Las entidades africanas han señalado que esta petición responde a la necesidad de "mejorar" en la calidad de las donaciones para lograr el objetivo global de inmunizar al 70 por ciento de la población africana. Hasta el momento, añaden, que las donaciones se han proporcionado "con poca antelación y con una vida útil corta", lo que ha provocado a los países que "sea extremadamente difícil" planificar campañas de vacunación.

Por ello, han solicitado que la comunidad internacional, y concretamente donantes y fabricantes, se comprometan a mejorar a partir del 1 de enero de 2022 mediante una serie de normas, como por ejemplo, que los países donantes liberen las dosis en grandes volúmenes y de manera predecible para reducir los costos de transacción. También piden que las dosis no se destinen a fines específicos para lograr la mayor eficacia y respaldar la planificación a largo plazo.

Además, recalcan que las dosis donadas deben tener un mínimo de diez semanas de vida útil cuando llegue a los países africano, quienes deberán ser informados de la disponibilidad de dosis donadas al menos cuatro semanas antes de su llegada al país. Asimismo, reclaman que las partes interesadas traten de proporcionar una respuesta rápida sobre la información esencial, como el suministro de los fabricantes o la confirmación de la oferta de donación de los donantes y aceptación/rechazo de asignaciones de los países.

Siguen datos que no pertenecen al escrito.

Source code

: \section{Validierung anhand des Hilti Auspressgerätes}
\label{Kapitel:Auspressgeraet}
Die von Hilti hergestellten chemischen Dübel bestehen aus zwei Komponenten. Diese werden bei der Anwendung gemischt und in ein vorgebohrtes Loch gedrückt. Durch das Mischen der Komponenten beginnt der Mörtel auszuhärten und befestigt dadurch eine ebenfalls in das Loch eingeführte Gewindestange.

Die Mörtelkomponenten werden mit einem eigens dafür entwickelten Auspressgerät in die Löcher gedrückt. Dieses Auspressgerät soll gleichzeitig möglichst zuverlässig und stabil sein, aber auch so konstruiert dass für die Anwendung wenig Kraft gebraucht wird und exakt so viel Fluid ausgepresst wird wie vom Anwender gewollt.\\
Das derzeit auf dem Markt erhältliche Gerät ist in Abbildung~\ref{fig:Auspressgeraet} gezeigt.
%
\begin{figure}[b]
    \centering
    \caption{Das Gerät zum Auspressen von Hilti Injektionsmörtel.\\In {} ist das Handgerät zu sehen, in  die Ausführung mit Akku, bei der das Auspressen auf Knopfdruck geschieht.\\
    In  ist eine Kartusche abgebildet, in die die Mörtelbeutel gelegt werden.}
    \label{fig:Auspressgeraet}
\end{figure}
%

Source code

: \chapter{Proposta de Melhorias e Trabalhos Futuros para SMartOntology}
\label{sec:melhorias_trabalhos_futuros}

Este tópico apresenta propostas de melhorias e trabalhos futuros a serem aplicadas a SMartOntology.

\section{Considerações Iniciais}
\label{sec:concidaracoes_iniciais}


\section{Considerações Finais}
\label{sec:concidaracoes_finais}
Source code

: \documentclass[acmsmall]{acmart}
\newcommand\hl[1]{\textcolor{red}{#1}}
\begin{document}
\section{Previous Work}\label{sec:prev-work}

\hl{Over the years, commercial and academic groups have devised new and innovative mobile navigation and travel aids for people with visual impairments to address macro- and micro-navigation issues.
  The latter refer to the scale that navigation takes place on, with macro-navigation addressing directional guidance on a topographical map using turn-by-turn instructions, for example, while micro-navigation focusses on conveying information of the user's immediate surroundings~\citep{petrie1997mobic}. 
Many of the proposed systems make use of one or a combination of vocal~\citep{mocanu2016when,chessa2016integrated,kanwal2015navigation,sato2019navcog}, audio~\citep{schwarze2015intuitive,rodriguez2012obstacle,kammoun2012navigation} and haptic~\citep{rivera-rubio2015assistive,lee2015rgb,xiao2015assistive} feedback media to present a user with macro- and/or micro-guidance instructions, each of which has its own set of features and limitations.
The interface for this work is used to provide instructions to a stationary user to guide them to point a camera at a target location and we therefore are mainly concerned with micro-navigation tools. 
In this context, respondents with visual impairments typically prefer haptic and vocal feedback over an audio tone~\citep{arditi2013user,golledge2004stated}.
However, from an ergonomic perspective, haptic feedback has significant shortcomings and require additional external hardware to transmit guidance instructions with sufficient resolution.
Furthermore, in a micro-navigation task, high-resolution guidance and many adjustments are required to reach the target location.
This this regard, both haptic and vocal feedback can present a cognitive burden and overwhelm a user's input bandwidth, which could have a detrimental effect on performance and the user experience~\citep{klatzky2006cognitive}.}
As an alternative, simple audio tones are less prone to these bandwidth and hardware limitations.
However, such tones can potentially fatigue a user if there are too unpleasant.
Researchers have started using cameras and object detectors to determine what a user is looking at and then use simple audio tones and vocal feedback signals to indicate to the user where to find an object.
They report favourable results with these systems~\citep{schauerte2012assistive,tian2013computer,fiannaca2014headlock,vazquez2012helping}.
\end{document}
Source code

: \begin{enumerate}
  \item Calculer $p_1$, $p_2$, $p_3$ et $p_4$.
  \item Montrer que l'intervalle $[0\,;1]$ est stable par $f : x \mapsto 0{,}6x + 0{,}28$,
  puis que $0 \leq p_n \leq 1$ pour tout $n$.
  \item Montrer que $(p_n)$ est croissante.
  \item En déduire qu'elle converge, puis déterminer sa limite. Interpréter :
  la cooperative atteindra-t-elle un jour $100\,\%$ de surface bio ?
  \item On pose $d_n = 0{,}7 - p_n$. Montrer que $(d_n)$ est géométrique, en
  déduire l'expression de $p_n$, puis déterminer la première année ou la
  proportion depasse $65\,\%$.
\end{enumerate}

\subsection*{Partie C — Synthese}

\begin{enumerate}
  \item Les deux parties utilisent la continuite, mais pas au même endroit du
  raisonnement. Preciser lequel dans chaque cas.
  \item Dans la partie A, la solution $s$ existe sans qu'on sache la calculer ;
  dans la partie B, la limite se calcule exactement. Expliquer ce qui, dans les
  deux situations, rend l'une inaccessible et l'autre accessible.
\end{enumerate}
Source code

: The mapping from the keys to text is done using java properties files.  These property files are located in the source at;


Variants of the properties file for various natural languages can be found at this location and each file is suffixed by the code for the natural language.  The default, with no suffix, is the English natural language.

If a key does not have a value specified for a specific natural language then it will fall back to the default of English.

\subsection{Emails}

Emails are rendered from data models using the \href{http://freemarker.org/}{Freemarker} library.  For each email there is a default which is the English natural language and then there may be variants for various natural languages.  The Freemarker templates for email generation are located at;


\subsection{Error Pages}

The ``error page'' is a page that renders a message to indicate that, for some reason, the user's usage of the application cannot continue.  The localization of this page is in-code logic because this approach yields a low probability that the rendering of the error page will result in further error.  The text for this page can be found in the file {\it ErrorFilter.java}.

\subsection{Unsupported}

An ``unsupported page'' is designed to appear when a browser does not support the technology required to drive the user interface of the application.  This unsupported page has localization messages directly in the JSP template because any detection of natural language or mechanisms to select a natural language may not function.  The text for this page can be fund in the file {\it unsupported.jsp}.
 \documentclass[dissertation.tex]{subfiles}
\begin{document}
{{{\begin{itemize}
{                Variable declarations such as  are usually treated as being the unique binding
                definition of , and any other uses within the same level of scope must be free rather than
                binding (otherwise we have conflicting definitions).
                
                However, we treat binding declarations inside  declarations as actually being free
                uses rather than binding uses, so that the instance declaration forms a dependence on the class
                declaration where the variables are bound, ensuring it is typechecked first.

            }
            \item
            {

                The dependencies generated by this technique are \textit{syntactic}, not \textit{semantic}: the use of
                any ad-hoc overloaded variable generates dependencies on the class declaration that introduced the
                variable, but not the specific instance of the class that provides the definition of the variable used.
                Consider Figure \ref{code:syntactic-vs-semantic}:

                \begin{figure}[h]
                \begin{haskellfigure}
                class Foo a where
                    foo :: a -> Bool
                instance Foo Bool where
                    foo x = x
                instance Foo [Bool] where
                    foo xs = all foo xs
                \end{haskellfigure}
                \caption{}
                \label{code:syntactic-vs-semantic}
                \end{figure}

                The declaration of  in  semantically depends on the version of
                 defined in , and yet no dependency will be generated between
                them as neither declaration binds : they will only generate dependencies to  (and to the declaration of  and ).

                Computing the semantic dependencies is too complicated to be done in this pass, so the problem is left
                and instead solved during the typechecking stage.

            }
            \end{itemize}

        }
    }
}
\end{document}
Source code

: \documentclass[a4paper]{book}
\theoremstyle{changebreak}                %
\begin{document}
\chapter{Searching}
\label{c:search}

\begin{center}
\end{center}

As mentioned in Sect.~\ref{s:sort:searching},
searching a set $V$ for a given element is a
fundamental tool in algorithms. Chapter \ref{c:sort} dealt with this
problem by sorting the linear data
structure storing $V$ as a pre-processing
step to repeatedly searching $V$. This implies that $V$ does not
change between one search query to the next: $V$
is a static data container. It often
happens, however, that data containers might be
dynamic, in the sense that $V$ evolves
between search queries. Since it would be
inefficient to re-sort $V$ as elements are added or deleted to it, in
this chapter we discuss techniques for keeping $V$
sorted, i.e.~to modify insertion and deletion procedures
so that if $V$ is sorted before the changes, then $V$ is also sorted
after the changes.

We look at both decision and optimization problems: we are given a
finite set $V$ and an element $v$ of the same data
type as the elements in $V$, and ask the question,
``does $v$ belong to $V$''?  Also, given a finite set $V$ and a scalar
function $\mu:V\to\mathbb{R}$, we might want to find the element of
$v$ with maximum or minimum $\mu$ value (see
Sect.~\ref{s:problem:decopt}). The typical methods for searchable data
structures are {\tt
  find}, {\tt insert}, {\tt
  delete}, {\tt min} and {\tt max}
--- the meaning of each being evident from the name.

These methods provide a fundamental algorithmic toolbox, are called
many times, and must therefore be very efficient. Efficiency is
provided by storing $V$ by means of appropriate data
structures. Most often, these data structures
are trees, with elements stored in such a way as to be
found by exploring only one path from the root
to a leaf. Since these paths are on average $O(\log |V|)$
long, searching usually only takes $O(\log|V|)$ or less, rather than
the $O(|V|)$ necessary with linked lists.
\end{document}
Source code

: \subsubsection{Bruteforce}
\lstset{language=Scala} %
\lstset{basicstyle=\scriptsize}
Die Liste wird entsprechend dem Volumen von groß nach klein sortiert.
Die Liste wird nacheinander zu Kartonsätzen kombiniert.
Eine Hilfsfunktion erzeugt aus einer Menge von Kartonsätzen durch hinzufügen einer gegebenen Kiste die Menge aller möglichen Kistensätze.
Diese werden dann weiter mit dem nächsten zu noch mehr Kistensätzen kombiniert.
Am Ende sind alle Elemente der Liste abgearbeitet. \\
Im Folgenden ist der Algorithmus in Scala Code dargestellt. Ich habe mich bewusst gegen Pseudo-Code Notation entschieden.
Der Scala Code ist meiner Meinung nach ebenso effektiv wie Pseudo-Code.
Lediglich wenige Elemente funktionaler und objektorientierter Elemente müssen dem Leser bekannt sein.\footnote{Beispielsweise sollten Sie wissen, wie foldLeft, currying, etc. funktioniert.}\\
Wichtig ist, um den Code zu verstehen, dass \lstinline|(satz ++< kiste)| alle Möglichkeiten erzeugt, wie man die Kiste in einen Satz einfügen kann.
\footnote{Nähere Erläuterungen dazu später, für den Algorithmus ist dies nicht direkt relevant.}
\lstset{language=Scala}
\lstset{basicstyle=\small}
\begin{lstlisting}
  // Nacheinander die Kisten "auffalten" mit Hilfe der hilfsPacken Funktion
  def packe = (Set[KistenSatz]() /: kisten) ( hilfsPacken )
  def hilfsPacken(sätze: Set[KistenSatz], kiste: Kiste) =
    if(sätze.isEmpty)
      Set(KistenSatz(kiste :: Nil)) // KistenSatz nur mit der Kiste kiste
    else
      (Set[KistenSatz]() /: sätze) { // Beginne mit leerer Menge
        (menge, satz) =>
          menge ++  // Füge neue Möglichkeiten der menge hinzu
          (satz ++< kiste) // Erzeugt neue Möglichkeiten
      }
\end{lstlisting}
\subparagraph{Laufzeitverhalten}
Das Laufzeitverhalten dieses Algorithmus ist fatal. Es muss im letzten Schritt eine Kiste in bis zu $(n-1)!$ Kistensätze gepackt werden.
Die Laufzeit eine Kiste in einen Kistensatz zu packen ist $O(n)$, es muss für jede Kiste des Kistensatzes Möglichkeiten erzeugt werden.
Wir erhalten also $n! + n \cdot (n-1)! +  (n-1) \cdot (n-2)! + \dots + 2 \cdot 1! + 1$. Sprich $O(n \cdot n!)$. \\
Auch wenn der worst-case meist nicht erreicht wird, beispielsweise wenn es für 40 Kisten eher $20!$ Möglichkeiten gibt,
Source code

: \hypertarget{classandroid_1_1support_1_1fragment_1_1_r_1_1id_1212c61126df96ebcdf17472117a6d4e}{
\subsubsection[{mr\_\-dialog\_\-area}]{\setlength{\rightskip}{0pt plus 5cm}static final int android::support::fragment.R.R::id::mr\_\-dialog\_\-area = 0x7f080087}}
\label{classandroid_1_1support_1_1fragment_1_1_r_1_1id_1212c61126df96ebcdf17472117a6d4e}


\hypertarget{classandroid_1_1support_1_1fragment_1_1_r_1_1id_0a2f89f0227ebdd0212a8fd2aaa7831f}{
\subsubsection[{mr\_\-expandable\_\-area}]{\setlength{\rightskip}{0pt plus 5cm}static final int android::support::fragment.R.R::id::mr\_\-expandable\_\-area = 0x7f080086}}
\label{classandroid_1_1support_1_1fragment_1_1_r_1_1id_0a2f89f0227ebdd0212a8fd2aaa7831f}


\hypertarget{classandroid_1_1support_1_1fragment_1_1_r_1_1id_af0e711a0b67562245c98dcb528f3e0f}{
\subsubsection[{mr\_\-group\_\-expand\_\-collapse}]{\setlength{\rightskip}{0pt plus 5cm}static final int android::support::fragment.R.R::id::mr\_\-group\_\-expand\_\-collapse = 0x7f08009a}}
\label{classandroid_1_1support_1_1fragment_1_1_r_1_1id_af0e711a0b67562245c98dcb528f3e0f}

Suministro predecible y confiable

Por último, exigen que las donaciones estén acompañadas de los auxiliares esenciales (jeringas, diluyente) para asegurar una rápida asignación y absorción.

"Los países necesitan un suministro predecible y confiable. Tener que planificar con poca antelación y garantizar la absorción de dosis con una vida útil corta aumenta exponencialmente la carga logística sobre los sistemas de salud que ya están sobrecargados. Además, el suministro ad hoc de este tipo utiliza capacidad (recursos humanos, infraestructura, cadena de frío) que podría dirigirse hacia una implementación exitosa y sostenible a largo plazo. También aumenta drásticamente los riesgos de caducidad una vez que llegan al país dosis con una vida útil corta, lo que puede tener repercusiones a largo plazo en la confianza de la vacuna", han expuesto.

Así pues, AVAT, Africa CDC y COVAX han afirmado que mantienen su compromiso de colaboración con los países donantes, con los fabricantes de vacunas y los socios para garantizar que se cumplan estos estándares mientras trabajan "para lograr los objetivos de vacunación de África".